* [TASK] Which lines below include "logs"? Copy them all.

*** PROVIDED MATERIAL Section Begins ***

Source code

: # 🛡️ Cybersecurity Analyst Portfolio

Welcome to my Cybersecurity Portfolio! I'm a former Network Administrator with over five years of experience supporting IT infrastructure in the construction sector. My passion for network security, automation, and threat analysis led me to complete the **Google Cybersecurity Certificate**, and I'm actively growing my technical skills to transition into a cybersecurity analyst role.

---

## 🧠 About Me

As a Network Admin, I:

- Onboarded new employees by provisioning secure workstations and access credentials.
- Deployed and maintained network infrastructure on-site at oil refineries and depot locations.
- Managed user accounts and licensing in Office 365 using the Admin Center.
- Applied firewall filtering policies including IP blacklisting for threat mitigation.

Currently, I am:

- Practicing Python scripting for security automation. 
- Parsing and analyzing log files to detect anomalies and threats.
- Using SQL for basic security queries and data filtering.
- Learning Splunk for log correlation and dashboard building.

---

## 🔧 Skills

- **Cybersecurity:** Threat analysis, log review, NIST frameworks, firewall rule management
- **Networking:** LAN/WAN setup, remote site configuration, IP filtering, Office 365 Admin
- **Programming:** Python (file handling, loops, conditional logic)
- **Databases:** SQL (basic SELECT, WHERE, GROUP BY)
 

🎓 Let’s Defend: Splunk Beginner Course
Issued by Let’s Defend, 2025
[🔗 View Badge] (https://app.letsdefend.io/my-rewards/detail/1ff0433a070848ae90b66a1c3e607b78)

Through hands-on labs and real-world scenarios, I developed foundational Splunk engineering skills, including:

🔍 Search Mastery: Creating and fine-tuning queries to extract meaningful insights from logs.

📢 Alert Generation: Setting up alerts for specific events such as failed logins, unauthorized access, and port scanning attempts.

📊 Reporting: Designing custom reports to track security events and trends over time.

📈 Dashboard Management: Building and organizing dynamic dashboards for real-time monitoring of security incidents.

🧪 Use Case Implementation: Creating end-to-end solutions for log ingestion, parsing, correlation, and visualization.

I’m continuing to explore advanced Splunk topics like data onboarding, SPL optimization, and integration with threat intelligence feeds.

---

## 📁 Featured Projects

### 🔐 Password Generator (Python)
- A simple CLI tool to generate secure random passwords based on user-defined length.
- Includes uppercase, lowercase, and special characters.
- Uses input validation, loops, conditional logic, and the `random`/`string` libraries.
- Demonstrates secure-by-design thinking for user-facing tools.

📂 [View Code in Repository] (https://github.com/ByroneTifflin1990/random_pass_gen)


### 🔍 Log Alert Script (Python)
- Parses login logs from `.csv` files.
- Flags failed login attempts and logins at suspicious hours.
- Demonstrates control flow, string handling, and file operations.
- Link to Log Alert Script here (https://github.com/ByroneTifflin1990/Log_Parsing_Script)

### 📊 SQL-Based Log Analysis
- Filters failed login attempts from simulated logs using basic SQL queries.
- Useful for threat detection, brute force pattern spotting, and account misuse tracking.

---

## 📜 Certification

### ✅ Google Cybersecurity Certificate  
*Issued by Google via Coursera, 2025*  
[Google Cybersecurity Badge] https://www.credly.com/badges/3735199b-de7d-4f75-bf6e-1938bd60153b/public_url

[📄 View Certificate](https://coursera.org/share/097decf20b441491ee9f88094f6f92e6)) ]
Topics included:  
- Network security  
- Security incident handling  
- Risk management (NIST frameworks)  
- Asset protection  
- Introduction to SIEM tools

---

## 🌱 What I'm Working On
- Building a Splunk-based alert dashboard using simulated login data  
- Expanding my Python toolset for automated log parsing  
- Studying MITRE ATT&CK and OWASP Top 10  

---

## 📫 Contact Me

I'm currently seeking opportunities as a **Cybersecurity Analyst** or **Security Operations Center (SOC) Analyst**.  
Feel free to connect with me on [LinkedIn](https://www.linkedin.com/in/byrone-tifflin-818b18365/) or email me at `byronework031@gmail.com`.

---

*** PROVIDED MATERIAL Section Ends ***

* [EXERCISE RESULT]
🔍 Search Mastery: Creating and fine-tuning queries to extract meaningful insights from logs.
- Parses login logs from `.csv` files.
- Filters failed login attempts from simulated logs using basic SQL queries.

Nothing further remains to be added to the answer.